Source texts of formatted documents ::
-=-=-=-=-

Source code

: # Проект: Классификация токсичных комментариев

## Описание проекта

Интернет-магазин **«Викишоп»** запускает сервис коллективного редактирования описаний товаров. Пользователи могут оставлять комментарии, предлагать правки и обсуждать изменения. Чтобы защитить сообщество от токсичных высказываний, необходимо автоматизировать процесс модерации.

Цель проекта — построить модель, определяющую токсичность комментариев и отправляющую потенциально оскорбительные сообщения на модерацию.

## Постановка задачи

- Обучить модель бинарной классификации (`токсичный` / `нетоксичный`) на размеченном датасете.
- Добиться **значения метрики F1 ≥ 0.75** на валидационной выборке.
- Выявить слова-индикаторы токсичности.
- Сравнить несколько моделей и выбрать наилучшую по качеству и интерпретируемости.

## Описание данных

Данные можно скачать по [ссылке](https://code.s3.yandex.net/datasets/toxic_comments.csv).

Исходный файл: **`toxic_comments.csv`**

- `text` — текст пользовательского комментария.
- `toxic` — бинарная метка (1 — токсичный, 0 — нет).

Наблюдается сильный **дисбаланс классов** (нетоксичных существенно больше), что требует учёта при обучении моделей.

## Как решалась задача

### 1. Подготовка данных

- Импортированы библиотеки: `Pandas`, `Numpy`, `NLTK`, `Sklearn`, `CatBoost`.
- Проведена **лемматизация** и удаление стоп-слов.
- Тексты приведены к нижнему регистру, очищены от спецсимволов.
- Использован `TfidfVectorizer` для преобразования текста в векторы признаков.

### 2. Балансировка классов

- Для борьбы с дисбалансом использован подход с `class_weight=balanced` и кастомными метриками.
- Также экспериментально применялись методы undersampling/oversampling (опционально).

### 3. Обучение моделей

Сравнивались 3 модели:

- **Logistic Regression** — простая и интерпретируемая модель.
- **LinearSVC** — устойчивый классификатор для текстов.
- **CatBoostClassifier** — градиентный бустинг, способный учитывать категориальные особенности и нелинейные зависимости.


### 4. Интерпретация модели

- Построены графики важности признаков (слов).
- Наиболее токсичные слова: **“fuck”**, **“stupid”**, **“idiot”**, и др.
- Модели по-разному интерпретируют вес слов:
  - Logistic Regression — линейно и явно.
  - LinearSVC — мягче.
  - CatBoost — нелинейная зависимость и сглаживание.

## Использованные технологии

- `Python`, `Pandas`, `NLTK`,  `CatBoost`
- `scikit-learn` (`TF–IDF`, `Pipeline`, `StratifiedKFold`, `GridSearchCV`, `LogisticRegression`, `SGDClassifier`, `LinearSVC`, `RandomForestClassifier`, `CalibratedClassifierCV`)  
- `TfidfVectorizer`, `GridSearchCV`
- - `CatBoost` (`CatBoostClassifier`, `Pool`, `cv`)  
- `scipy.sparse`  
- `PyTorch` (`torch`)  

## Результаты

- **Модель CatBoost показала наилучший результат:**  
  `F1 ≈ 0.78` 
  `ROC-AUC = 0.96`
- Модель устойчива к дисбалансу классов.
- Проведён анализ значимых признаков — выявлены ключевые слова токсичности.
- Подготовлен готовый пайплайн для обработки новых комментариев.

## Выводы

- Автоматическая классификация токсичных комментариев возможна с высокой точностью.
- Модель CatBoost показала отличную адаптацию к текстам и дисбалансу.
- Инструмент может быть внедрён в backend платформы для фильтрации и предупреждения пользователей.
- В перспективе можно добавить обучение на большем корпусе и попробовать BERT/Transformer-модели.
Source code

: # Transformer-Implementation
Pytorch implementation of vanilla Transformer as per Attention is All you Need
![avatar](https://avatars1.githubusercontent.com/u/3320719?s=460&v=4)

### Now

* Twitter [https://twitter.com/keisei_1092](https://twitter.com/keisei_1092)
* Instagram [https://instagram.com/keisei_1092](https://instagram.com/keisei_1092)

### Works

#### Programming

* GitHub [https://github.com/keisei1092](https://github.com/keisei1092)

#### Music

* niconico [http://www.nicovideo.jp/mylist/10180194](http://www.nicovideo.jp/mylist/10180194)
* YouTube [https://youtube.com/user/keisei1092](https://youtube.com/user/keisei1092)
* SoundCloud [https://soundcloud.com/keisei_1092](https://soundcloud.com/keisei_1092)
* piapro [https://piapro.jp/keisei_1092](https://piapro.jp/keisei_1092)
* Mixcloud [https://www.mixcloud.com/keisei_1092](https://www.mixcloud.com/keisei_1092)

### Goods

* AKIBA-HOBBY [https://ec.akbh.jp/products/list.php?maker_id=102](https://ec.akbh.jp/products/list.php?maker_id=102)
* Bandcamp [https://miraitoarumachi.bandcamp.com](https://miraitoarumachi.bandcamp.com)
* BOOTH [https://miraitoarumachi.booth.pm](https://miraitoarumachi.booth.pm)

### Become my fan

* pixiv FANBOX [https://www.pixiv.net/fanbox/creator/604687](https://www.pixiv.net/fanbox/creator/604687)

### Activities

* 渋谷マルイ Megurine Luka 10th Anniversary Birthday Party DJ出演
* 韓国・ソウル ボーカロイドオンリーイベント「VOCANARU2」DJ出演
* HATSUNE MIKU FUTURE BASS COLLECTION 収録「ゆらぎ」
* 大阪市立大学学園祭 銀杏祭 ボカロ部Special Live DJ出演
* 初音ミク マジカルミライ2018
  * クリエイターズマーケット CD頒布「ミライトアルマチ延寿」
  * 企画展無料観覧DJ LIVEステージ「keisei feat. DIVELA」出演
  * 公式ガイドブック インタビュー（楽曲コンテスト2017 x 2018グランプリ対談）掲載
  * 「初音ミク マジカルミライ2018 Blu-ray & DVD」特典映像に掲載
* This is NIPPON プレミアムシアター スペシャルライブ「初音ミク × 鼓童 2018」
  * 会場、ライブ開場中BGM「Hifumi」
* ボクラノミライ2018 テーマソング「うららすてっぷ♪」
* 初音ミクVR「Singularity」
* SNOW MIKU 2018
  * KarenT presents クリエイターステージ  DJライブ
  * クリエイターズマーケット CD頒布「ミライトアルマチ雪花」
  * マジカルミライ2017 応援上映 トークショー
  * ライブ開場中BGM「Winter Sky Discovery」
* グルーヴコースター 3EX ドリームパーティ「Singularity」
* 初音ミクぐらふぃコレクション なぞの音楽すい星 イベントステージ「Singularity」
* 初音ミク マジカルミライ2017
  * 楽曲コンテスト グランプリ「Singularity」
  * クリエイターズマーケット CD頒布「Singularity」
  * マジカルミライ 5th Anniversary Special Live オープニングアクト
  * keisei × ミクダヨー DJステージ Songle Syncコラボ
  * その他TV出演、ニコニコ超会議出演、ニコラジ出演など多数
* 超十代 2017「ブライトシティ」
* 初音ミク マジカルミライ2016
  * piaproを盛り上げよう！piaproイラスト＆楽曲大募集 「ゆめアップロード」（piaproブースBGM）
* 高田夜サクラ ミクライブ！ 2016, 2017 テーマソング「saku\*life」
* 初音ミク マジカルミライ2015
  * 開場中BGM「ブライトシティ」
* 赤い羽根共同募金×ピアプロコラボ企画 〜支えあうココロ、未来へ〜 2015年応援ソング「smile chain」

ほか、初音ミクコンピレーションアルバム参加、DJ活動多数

-=-=-=-=-

EXERCISE :: Reproduce every line in the records above that contains the word "GridSearchCV".

RESULT ::
- `scikit-learn` (`TF–IDF`, `Pipeline`, `StratifiedKFold`, `GridSearchCV`, `LogisticRegression`, `SGDClassifier`, `LinearSVC`, `RandomForestClassifier`, `CalibratedClassifierCV`)  
- `TfidfVectorizer`, `GridSearchCV`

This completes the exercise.